Also it is pretty ridiculous to argue that the Japanese were seriously contemplating an unconditional surrender prior to the atomic attacks. The only real fact you need to refute that is that the council was gridlocked after Hiroshima.

And why on earth would we not discuss this monumentally important milestone in military history in the military history thread?

bewbies
Sep 23, 2003

Fun Shoe

Fangz posted:

In both cases, the case being argued is that the atomic bombings (or at least, the Nagasaki bombing) was not a decisive factor, that it was both unnecessary and indeed insufficient for a Japanese surrender.

The atomic attacks were so not decisive and so insufficient that they were the only events mentioned explicitly as a reason for surrender in the Emperor's surrender broadcast.

bewbies
Sep 23, 2003

Fun Shoe

Fangz posted:

The broadcast is not necessarily representative of the actual decision making process.

This is a really terrible argument.

I'm sure we're all aware that the Soviet entry was also a critical factor in the decision but it is laughable to say that the atomic attacks "were not a decisive factor". That's revisionism on a Turtledove level.

bewbies
Sep 23, 2003

Fun Shoe

Fangz posted:

'Your argument is laughable' is not actually a counterargument.
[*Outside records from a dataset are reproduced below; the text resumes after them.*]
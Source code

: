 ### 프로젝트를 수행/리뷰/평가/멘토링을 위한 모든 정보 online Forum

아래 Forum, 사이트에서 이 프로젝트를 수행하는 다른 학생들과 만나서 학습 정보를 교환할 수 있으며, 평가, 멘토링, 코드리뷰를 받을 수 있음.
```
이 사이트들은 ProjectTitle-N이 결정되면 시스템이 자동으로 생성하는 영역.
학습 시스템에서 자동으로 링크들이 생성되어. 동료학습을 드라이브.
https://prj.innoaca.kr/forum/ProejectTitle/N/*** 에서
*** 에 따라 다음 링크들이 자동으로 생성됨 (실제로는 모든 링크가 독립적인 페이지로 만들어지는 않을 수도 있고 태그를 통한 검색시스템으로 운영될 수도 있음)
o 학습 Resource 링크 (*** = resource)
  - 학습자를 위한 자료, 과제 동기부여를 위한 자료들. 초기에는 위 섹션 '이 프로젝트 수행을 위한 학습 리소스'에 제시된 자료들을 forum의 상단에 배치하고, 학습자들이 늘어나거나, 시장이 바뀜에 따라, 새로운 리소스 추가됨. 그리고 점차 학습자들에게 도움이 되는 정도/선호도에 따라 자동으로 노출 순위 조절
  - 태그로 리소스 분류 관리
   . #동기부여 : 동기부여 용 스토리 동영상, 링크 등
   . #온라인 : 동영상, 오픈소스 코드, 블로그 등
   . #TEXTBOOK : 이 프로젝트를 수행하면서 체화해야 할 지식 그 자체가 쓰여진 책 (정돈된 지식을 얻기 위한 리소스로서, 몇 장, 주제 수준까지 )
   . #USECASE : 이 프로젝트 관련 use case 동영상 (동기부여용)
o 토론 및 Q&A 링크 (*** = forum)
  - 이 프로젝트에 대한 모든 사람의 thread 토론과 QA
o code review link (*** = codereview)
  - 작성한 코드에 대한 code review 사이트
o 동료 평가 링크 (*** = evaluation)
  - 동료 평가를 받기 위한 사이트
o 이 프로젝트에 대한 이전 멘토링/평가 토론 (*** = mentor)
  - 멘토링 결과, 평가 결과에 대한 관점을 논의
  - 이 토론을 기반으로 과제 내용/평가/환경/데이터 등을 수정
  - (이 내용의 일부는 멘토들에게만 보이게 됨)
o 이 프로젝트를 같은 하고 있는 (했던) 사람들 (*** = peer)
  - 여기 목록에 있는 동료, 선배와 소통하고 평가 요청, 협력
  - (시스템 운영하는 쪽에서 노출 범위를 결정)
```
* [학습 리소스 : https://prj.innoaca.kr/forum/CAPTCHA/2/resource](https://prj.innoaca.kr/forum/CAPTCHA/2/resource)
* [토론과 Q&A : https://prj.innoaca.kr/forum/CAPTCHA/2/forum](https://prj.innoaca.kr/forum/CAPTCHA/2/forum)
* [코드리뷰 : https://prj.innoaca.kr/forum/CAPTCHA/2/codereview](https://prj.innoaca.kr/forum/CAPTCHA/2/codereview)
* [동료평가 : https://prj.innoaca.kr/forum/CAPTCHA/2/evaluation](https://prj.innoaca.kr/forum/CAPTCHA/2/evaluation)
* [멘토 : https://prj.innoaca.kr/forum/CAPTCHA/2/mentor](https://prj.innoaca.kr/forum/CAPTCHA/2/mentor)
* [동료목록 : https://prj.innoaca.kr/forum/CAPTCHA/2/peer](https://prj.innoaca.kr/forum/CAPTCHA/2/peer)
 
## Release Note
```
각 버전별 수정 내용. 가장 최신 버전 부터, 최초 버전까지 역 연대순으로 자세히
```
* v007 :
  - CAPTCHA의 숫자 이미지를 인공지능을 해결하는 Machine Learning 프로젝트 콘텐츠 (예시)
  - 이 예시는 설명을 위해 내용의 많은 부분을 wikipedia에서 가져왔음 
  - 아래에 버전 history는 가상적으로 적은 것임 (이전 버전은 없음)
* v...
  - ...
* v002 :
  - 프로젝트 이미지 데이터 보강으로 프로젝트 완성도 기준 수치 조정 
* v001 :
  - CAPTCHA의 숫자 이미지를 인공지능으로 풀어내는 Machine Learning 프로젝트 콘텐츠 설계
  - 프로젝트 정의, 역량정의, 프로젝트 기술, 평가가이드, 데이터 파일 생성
I'd offer that my counter-argument was the Emperor's speech. You really didn't offer much of an explanation as to why his words "did not represent the actual decision-making process".

To be honest, I'm kind of curious what you'll come up with. I've seen this argument several times before and it can be very interesting.

bewbies
Sep 23, 2003

Fun Shoe
Also voting in support of a history subforum. Like, a lot.

I'd totally write the OPs for the ACW, WWI, the Enlightenment, aviation history, probably others because YES

bewbies
Sep 23, 2003

Fun Shoe

gradenko_2000 posted:

I'd like to ask for info about the US Army Combat Command. What is it, who came up with the idea, what the context behind the idea, and how effective were they in practice? On the surface they sound somewhat equivalent to a Kampfgruppe, except as a deliberately formed combined-arms unit instead of an ad-hoc reactive formation.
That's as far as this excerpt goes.